WHAT YOU NEED TO DO | Retype the entries. Match them exactly.

GIVEN DATA |
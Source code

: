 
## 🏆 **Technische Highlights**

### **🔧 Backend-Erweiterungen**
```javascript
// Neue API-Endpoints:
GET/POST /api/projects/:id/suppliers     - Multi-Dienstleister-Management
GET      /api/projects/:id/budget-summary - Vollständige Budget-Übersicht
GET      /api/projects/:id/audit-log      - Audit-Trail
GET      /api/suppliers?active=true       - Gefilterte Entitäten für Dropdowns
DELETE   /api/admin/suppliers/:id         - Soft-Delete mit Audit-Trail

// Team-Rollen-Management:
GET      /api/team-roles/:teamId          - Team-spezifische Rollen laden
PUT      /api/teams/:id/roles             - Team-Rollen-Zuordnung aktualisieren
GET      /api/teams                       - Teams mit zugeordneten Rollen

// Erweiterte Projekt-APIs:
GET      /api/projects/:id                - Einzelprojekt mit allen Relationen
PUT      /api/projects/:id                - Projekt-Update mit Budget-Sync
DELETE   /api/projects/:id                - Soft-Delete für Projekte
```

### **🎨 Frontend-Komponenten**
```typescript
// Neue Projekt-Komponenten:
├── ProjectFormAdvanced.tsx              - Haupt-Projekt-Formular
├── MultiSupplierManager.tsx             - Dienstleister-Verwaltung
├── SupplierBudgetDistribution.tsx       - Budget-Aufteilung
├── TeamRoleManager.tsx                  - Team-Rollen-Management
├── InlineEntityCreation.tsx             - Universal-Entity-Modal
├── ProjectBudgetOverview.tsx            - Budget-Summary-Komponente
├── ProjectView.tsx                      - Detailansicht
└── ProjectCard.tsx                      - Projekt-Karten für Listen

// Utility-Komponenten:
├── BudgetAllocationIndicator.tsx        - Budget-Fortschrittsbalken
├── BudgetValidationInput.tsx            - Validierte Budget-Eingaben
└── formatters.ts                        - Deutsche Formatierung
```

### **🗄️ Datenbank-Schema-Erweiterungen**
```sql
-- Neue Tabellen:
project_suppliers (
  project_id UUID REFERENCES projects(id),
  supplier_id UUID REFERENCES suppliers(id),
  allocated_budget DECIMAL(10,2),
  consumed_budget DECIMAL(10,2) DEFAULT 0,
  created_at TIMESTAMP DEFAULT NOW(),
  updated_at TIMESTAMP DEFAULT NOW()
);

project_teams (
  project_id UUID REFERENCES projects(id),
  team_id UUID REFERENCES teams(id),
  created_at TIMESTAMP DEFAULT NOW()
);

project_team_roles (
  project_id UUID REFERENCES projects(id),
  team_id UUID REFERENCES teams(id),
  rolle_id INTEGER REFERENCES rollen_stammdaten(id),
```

SOLVED EXERCISE |
Source code

: 
## 🏆 **Technische Highlights**

### **🔧 Backend-Erweiterungen**
```javascript
// Neue API-Endpoints:
GET/POST /api/projects/:id/suppliers     - Multi-Dienstleister-Management
GET      /api/projects/:id/budget-summary - Vollständige Budget-Übersicht
GET      /api/projects/:id/audit-log      - Audit-Trail
GET      /api/suppliers?active=true       - Gefilterte Entitäten für Dropdowns
DELETE   /api/admin/suppliers/:id         - Soft-Delete mit Audit-Trail

// Team-Rollen-Management:
GET      /api/team-roles/:teamId          - Team-spezifische Rollen laden
PUT      /api/teams/:id/roles             - Team-Rollen-Zuordnung aktualisieren
GET      /api/teams                       - Teams mit zugeordneten Rollen

// Erweiterte Projekt-APIs:
GET      /api/projects/:id                - Einzelprojekt mit allen Relationen
PUT      /api/projects/:id                - Projekt-Update mit Budget-Sync
DELETE   /api/projects/:id                - Soft-Delete für Projekte
```

### **🎨 Frontend-Komponenten**
```typescript
// Neue Projekt-Komponenten:
├── ProjectFormAdvanced.tsx              - Haupt-Projekt-Formular
├── MultiSupplierManager.tsx             - Dienstleister-Verwaltung
├── SupplierBudgetDistribution.tsx       - Budget-Aufteilung
├── TeamRoleManager.tsx                  - Team-Rollen-Management
├── InlineEntityCreation.tsx             - Universal-Entity-Modal
├── ProjectBudgetOverview.tsx            - Budget-Summary-Komponente
├── ProjectView.tsx                      - Detailansicht
└── ProjectCard.tsx                      - Projekt-Karten für Listen

// Utility-Komponenten:
├── BudgetAllocationIndicator.tsx        - Budget-Fortschrittsbalken
├── BudgetValidationInput.tsx            - Validierte Budget-Eingaben
└── formatters.ts                        - Deutsche Formatierung
```

### **🗄️ Datenbank-Schema-Erweiterungen**
```sql
-- Neue Tabellen:
project_suppliers (
  project_id UUID REFERENCES projects(id),
  supplier_id UUID REFERENCES suppliers(id),
  allocated_budget DECIMAL(10,2),
  consumed_budget DECIMAL(10,2) DEFAULT 0,
  created_at TIMESTAMP DEFAULT NOW(),
  updated_at TIMESTAMP DEFAULT NOW()
);

project_teams (
  project_id UUID REFERENCES projects(id),
  team_id UUID REFERENCES teams(id),
  created_at TIMESTAMP DEFAULT NOW()
);

project_team_roles (
  project_id UUID REFERENCES projects(id),
  team_id UUID REFERENCES teams(id),
  rolle_id INTEGER REFERENCES rollen_stammdaten(id),
```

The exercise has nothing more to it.